__Exercise instructions__
Pull every line holding the word "nieuwe" out of the data and copy it.

Records from a data collection:
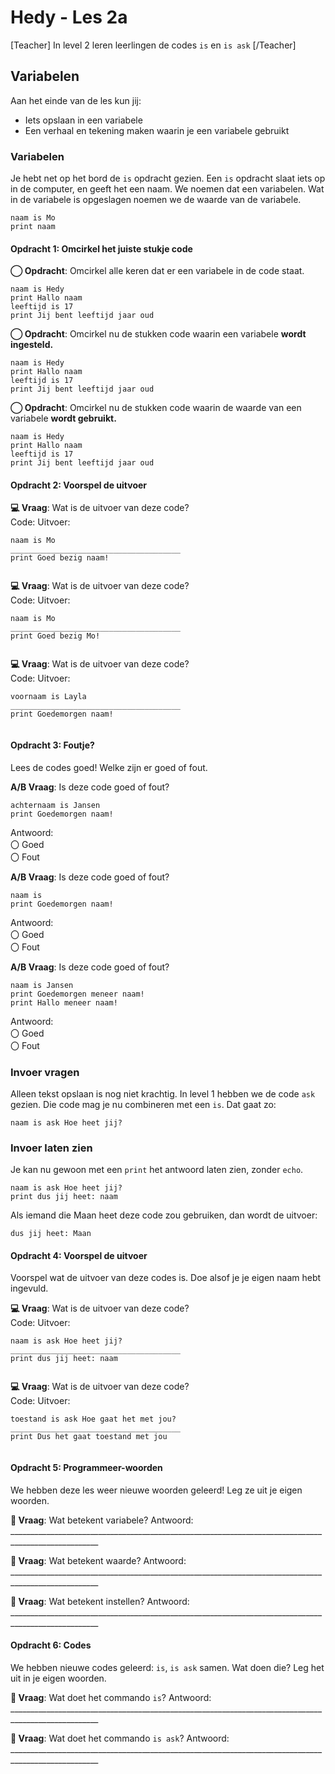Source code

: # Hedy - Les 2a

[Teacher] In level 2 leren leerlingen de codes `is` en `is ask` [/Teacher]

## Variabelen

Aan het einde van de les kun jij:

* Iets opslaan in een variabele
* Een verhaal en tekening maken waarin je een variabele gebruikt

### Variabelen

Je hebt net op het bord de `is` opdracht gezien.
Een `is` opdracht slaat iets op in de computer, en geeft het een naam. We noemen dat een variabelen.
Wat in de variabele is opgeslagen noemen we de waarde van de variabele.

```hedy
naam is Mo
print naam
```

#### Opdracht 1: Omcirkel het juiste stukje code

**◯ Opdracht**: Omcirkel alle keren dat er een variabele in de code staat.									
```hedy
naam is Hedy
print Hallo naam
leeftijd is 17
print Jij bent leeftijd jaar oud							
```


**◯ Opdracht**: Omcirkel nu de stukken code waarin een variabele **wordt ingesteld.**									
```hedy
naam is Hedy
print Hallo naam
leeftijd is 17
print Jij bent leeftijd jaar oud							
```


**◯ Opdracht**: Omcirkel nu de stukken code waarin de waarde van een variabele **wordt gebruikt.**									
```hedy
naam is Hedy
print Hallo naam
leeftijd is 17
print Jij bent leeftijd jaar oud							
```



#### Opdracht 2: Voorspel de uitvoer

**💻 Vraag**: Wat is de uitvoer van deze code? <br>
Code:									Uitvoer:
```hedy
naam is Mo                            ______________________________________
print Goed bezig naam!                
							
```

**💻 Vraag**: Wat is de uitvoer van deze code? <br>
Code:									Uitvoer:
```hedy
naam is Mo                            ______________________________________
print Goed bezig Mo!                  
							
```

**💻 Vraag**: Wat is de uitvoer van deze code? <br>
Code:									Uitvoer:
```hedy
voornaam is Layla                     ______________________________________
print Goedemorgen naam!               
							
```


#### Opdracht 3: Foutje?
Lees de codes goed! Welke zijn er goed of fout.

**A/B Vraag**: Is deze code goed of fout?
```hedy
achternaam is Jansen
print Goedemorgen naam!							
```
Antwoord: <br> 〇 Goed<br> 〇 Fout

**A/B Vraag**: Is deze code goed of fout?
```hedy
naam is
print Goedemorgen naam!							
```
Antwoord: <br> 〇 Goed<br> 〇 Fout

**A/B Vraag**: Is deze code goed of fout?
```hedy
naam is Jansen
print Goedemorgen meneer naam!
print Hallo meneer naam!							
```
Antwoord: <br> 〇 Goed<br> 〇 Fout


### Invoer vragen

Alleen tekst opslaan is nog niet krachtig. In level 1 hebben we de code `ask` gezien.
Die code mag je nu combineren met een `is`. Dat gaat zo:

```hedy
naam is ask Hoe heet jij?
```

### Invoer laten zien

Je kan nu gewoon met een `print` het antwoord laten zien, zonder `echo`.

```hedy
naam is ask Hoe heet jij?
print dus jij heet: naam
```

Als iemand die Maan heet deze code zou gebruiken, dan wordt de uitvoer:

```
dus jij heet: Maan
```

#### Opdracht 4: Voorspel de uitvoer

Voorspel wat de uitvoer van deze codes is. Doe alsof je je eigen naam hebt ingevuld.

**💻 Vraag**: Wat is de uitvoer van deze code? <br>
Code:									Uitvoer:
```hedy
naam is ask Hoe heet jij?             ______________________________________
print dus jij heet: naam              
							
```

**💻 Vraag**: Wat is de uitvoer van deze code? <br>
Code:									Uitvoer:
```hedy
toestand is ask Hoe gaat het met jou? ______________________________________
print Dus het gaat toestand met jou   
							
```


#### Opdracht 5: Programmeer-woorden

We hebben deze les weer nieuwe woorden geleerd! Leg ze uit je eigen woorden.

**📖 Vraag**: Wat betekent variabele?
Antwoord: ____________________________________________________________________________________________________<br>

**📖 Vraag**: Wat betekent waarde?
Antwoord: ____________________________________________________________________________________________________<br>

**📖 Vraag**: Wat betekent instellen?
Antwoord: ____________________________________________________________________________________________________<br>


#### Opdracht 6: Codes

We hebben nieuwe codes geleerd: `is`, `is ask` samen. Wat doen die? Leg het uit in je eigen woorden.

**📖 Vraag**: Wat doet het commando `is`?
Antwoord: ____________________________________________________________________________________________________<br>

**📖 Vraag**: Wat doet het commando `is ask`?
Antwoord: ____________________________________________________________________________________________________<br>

--

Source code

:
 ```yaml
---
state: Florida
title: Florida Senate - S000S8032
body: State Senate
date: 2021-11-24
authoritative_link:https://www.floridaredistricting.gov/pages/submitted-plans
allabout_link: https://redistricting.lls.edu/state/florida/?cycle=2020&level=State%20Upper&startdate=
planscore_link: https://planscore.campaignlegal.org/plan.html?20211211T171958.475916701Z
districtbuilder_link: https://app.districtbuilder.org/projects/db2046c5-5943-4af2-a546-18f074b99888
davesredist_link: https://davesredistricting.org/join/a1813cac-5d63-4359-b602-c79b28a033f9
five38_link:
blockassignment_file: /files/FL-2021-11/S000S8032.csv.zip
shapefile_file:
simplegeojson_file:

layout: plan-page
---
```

__Expected answer__
We hebben deze les weer nieuwe woorden geleerd! Leg ze uit je eigen woorden.
We hebben nieuwe codes geleerd: `is`, `is ask` samen. Wat doen die? Leg het uit in je eigen woorden.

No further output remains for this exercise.